Fellow industry giant JPMorgan Chase similarly saw its quarterly gains soar to US$3.6 billion. Even struggling banker Citigroup topped expectations with US$101 million in profit.
Meanwhile, the Wall Street Journal estimated that the top 23 US banks and securities firms are planning to pay out US$140 billion in bonuses to their staff — a record high that surpasses the peak year of 2007.
“The compensation issue is one of the few remaining things that can get people very angry,” Elliott said, noting that financial groups and government officials alike are seeking to ensure “they can pay their people to keep them motivated” without arousing public anger.
Goldman Sachs chief financial officer David Viniar was keen to demonstrate a degree of humility when peppered with questions on compensation, with the latest government figures showing US unemployment hovering just below 10 percent — the highest in 26 years.
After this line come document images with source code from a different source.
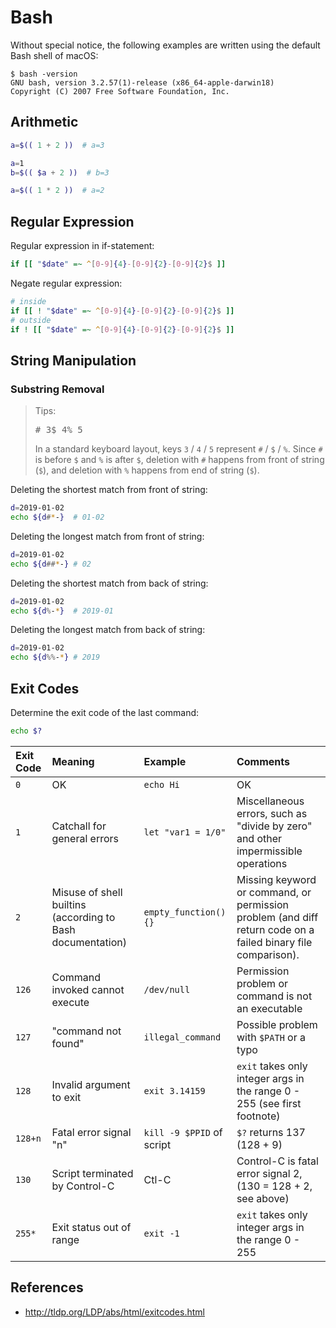 # Bash

Without special notice, the following examples are written using the default
Bash shell of macOS:

```
$ bash -version
GNU bash, version 3.2.57(1)-release (x86_64-apple-darwin18)
Copyright (C) 2007 Free Software Foundation, Inc.
```

## Arithmetic

```bash
a=$(( 1 + 2 ))  # a=3
```

```bash
a=1
b=$(( $a + 2 ))  # b=3
```

```bash
a=$(( 1 * 2 ))  # a=2
```

## Regular Expression

Regular expression in if-statement:

```bash
if [[ "$date" =~ ^[0-9]{4}-[0-9]{2}-[0-9]{2}$ ]]
```

Negate regular expression:

```bash
# inside
if [[ ! "$date" =~ ^[0-9]{4}-[0-9]{2}-[0-9]{2}$ ]]
# outside
if ! [[ "$date" =~ ^[0-9]{4}-[0-9]{2}-[0-9]{2}$ ]]
```

## String Manipulation

### Substring Removal

> Tips:
>
> <kbd># 3</kbd><kbd>$ 4</kbd><kbd>% 5</kbd>
>
> In a standard keyboard layout, keys `3` / `4` / `5` represent `#` / `$` / `%`.
> Since `#` is before `$` and `%` is after `$`, deletion with `#`
> happens from front of string (`$`), and deletion with `%` happens from end
> of string (`$`).

Deleting the shortest match from front of string:

```bash
d=2019-01-02
echo ${d#*-}  # 01-02
```

Deleting the longest match from front of string:

```bash
d=2019-01-02
echo ${d##*-} # 02
```

Deleting the shortest match from back of string:

```bash
d=2019-01-02
echo ${d%-*}  # 2019-01
```

Deleting the longest match from back of string:

```bash
d=2019-01-02
echo ${d%%-*} # 2019
```

## Exit Codes

Determine the exit code of the last command:

```sh
echo $?
```

Exit Code | Meaning                                                    | Example                   | Comments
:-------- | :--------------------------------------------------------- | :------------------------ | :-------
`0`       | OK                                                         | `echo Hi`                 | OK
`1`       | Catchall for general errors                                | `let "var1 = 1/0"`        | Miscellaneous errors, such as "divide by zero" and other impermissible operations
`2`       | Misuse of shell builtins (according to Bash documentation) | `empty_function() {}`     | Missing keyword or command, or permission problem (and diff return code on a failed binary file comparison).
`126`     | Command invoked cannot execute                             | `/dev/null`               | Permission problem or command is not an executable
`127`     | "command not found"                                        | `illegal_command`         | Possible problem with `$PATH` or a typo
`128`     | Invalid argument to exit                                   | `exit 3.14159`            | `exit` takes only integer args in the range 0 - 255 (see first footnote)
`128+n`   | Fatal error signal "n"                                     | `kill -9 $PPID` of script | `$?` returns 137 (128 + 9)
`130`     | Script terminated by Control-C                             | Ctl-C                     | Control-C is fatal error signal 2, (130 = 128 + 2, see above)
`255*`    | Exit status out of range                                   | `exit -1`                 | `exit` takes only integer args in the range 0 - 255

## References

- <http://tldp.org/LDP/abs/html/exitcodes.html>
“We are very focused on what is going on in the world,” Viniar insisted on Thursday. “We are focused on the economic climate. We are focused on what is going on with other people.”
Wall Street is “mocking” the American people with their expected record bonuses, said Robert Weissman, president of the nonprofit consumer advocacy group Public Citizen.
The firms that would have imploded without government bailouts are offering the bonuses after “resuming exactly the same speculative gambling … that crashed the financial system in the first place,” he said.
A week after taking office on Jan. 20, Obama rebuked Wall Street titans who raked in millions in bonuses while being bailed out by taxpayers as “shameful” and guilty of acute “irresponsibility.”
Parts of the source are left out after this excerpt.